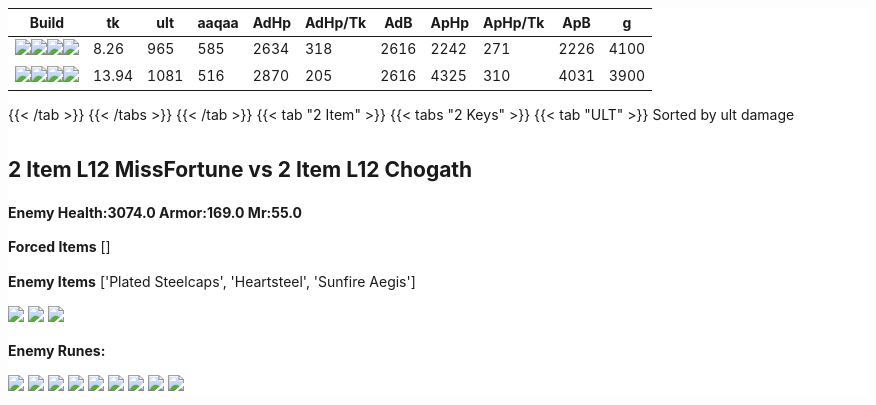 



 Build |tk|ult|aaqaa|AdHp|AdHp/Tk|AdB|ApHp|ApHp/Tk|ApB|g
-|-|-|-|-|-|-|-|-|-|-
![](/item/6672.png)![](/item/1001.png)![](/item/1055.png)![](/item/1036.png)|8.26|965|585|2634|318|2616|2242|271|2226|4100
![](/item/3156.png)![](/item/1001.png)![](/item/1055.png)![](/item/1036.png)|13.94|1081|516|2870|205|2616|4325|310|4031|3900
{{< /tab >}}
{{< /tabs >}}
{{< /tab >}}
{{< tab "2 Item" >}}
{{< tabs "2 Keys" >}}
{{< tab "ULT" >}}
Sorted by ult damage
## 2 Item L12 MissFortune vs 2 Item L12 Chogath

**Enemy Health:3074.0 Armor:169.0 Mr:55.0**


**Forced Items** []








**Enemy Items** ['Plated Steelcaps', 'Heartsteel', 'Sunfire Aegis']





![](/item/3047.png)
![](/item/3084.png)
![](/item/3068.png)



**Enemy Runes:**





![](/Styles/Resolve/GraspOfTheUndying/GraspOfTheUndying.png)
![](/Styles/Resolve/Demolish/Demolish.png)
![](/Styles/Resolve/SecondWind/SecondWind.png)
![](/Styles/Resolve/Overgrowth/Overgrowth.png)
![](/Styles/Inspiration/MagicalFootwear/MagicalFootwear.png)
![](/Styles/Resolve/ApproachVelocity/ApproachVelocity.png)
![](/StatMods/StatModsAttackSpeedIcon.png)
![](/StatMods/StatModsArmorIcon.png)
![](/StatMods/StatModsHealthScalingIcon.png)
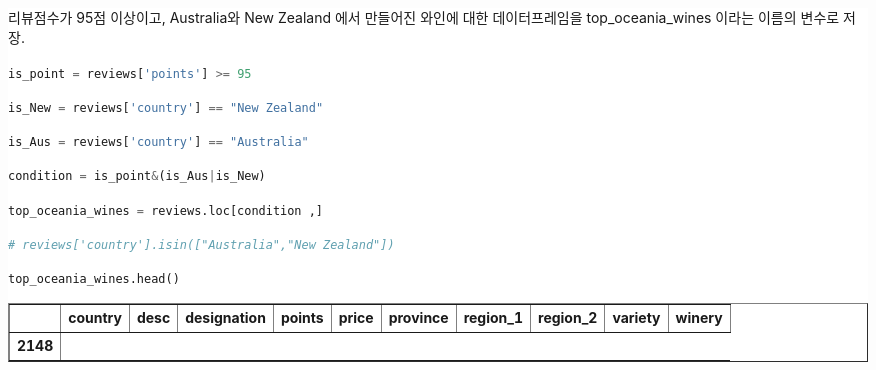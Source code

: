 

리뷰점수가 95점 이상이고, Australia와 New Zealand 에서 만들어진 와인에 대한 데이터프레임을 top_oceania_wines 이라는 이름의 변수로 저장.



```python
is_point = reviews['points'] >= 95
```


```python
is_New = reviews['country'] == "New Zealand"
```


```python
is_Aus = reviews['country'] == "Australia"
```


```python
condition = is_point&(is_Aus|is_New)
```


```python
top_oceania_wines = reviews.loc[condition ,]
```


```python
# reviews['country'].isin(["Australia","New Zealand"])

```


```python
top_oceania_wines.head()
```




<div>
<style scoped>
    .dataframe tbody tr th:only-of-type {
        vertical-align: middle;
    }

    .dataframe tbody tr th {
        vertical-align: top;
    }

    .dataframe thead th {
        text-align: right;
    }
</style>
<table border="1" class="dataframe">
  <thead>
    <tr style="text-align: right;">
      <th></th>
      <th>country</th>
      <th>desc</th>
      <th>designation</th>
      <th>points</th>
      <th>price</th>
      <th>province</th>
      <th>region_1</th>
      <th>region_2</th>
      <th>variety</th>
      <th>winery</th>
    </tr>
  </thead>
  <tbody>
    <tr>
      <th>2148</th>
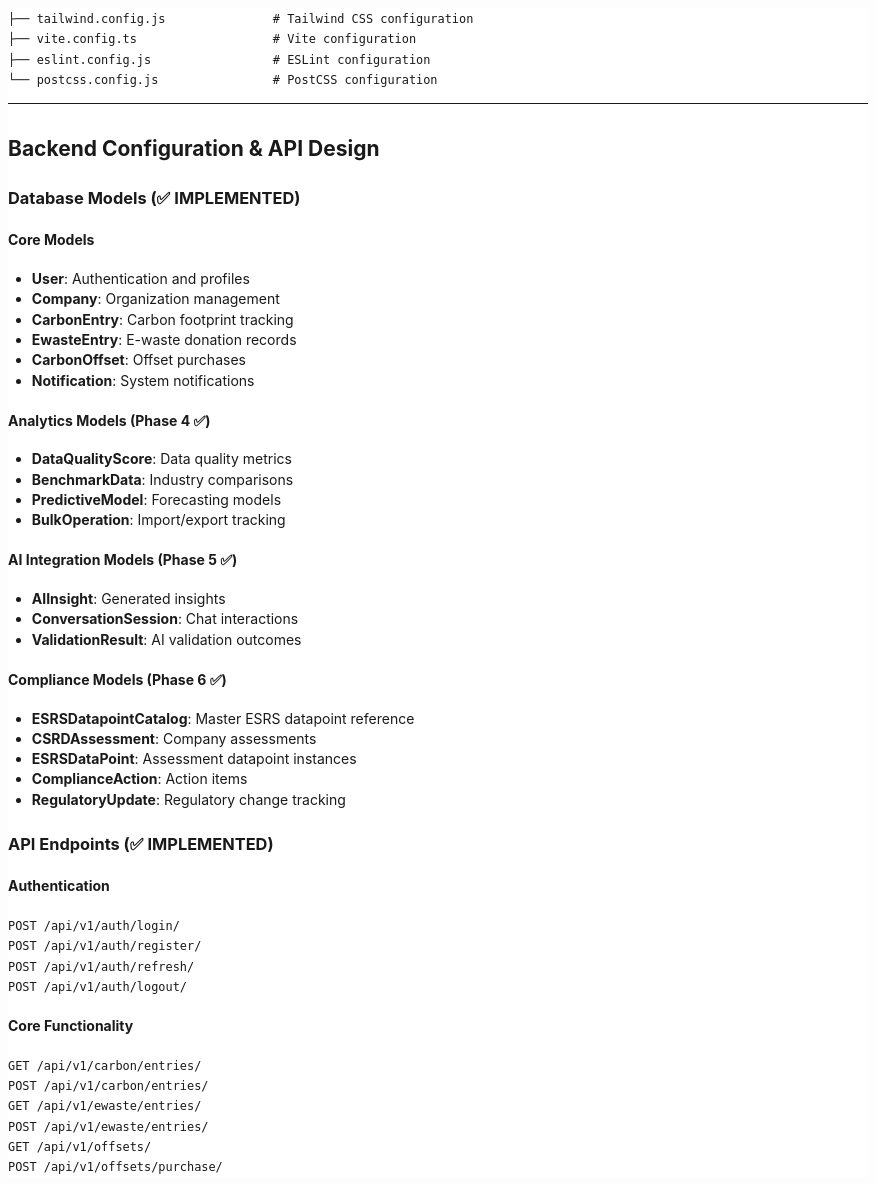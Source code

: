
 ```
├── tailwind.config.js               # Tailwind CSS configuration
├── vite.config.ts                   # Vite configuration
├── eslint.config.js                 # ESLint configuration
└── postcss.config.js                # PostCSS configuration
```

---

## Backend Configuration & API Design

### Database Models (✅ IMPLEMENTED)

#### Core Models
- **User**: Authentication and profiles
- **Company**: Organization management
- **CarbonEntry**: Carbon footprint tracking
- **EwasteEntry**: E-waste donation records
- **CarbonOffset**: Offset purchases
- **Notification**: System notifications

#### Analytics Models (Phase 4 ✅)
- **DataQualityScore**: Data quality metrics
- **BenchmarkData**: Industry comparisons
- **PredictiveModel**: Forecasting models
- **BulkOperation**: Import/export tracking

#### AI Integration Models (Phase 5 ✅)
- **AIInsight**: Generated insights
- **ConversationSession**: Chat interactions
- **ValidationResult**: AI validation outcomes

#### Compliance Models (Phase 6 ✅)
- **ESRSDatapointCatalog**: Master ESRS datapoint reference
- **CSRDAssessment**: Company assessments
- **ESRSDataPoint**: Assessment datapoint instances
- **ComplianceAction**: Action items
- **RegulatoryUpdate**: Regulatory change tracking

### API Endpoints (✅ IMPLEMENTED)

#### Authentication
```
POST /api/v1/auth/login/
POST /api/v1/auth/register/
POST /api/v1/auth/refresh/
POST /api/v1/auth/logout/
```

#### Core Functionality
```
GET /api/v1/carbon/entries/
POST /api/v1/carbon/entries/
GET /api/v1/ewaste/entries/
POST /api/v1/ewaste/entries/
GET /api/v1/offsets/
POST /api/v1/offsets/purchase/
```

• **Exercise**
From the first line to the last, retype the material exactly and exclude the pictures.

• **Written solution**
 Build |tk|ult|aaqaa|AdHp|AdHp/Tk|AdB|ApHp|ApHp/Tk|ApB|g
-|-|-|-|-|-|-|-|-|-|-
![](/item/6672.png)![](/item/1001.png)![](/item/1055.png)![](/item/1036.png)|8.26|965|585|2634|318|2616|2242|271|2226|4100
![](/item/3156.png)![](/item/1001.png)![](/item/1055.png)![](/item/1036.png)|13.94|1081|516|2870|205|2616|4325|310|4031|3900
{{< /tab >}}
{{< /tabs >}}
{{< /tab >}}
{{< tab "2 Item" >}}
{{< tabs "2 Keys" >}}
{{< tab "ULT" >}}
Sorted by ult damage
## 2 Item L12 MissFortune vs 2 Item L12 Chogath

**Enemy Health:3074.0 Armor:169.0 Mr:55.0**


**Forced Items** []








**Enemy Items** ['Plated Steelcaps', 'Heartsteel', 'Sunfire Aegis']





![](/item/3047.png)
![](/item/3084.png)
![](/item/3068.png)



**Enemy Runes:**





![](/Styles/Resolve/GraspOfTheUndying/GraspOfTheUndying.png)
![](/Styles/Resolve/Demolish/Demolish.png)
![](/Styles/Resolve/SecondWind/SecondWind.png)
![](/Styles/Resolve/Overgrowth/Overgrowth.png)
![](/Styles/Inspiration/MagicalFootwear/MagicalFootwear.png)
![](/Styles/Resolve/ApproachVelocity/ApproachVelocity.png)
![](/StatMods/StatModsAttackSpeedIcon.png)
![](/StatMods/StatModsArmorIcon.png)
![](/StatMods/StatModsHealthScalingIcon.png)
Source code

: 

리뷰점수가 95점 이상이고, Australia와 New Zealand 에서 만들어진 와인에 대한 데이터프레임을 top_oceania_wines 이라는 이름의 변수로 저장.



```python
is_point = reviews['points'] >= 95
```


```python
is_New = reviews['country'] == "New Zealand"
```


```python
is_Aus = reviews['country'] == "Australia"
```


```python
condition = is_point&(is_Aus|is_New)
```


```python
top_oceania_wines = reviews.loc[condition ,]
```


```python
# reviews['country'].isin(["Australia","New Zealand"])

```


```python
top_oceania_wines.head()
```




<div>
<style scoped>
    .dataframe tbody tr th:only-of-type {
        vertical-align: middle;
    }

    .dataframe tbody tr th {
        vertical-align: top;
    }

    .dataframe thead th {
        text-align: right;
    }
</style>
<table border="1" class="dataframe">
  <thead>
    <tr style="text-align: right;">
      <th></th>
      <th>country</th>
      <th>desc</th>
      <th>designation</th>
      <th>points</th>
      <th>price</th>
      <th>province</th>
      <th>region_1</th>
      <th>region_2</th>
      <th>variety</th>
      <th>winery</th>
    </tr>
  </thead>
  <tbody>
    <tr>
      <th>2148</th>
Source code

:
 ```
├── tailwind.config.js               # Tailwind CSS configuration
├── vite.config.ts                   # Vite configuration
├── eslint.config.js                 # ESLint configuration
└── postcss.config.js                # PostCSS configuration
```

---

## Backend Configuration & API Design

### Database Models (✅ IMPLEMENTED)

#### Core Models
- **User**: Authentication and profiles
- **Company**: Organization management
- **CarbonEntry**: Carbon footprint tracking
- **EwasteEntry**: E-waste donation records
- **CarbonOffset**: Offset purchases
- **Notification**: System notifications

#### Analytics Models (Phase 4 ✅)
- **DataQualityScore**: Data quality metrics
- **BenchmarkData**: Industry comparisons
- **PredictiveModel**: Forecasting models
- **BulkOperation**: Import/export tracking

#### AI Integration Models (Phase 5 ✅)
- **AIInsight**: Generated insights
- **ConversationSession**: Chat interactions
- **ValidationResult**: AI validation outcomes

#### Compliance Models (Phase 6 ✅)
- **ESRSDatapointCatalog**: Master ESRS datapoint reference
- **CSRDAssessment**: Company assessments
- **ESRSDataPoint**: Assessment datapoint instances
- **ComplianceAction**: Action items
- **RegulatoryUpdate**: Regulatory change tracking

### API Endpoints (✅ IMPLEMENTED)

#### Authentication
```
POST /api/v1/auth/login/
POST /api/v1/auth/register/
POST /api/v1/auth/refresh/
POST /api/v1/auth/logout/
```

#### Core Functionality
```
GET /api/v1/carbon/entries/
POST /api/v1/carbon/entries/
GET /api/v1/ewaste/entries/
POST /api/v1/ewaste/entries/
GET /api/v1/offsets/
POST /api/v1/offsets/purchase/
```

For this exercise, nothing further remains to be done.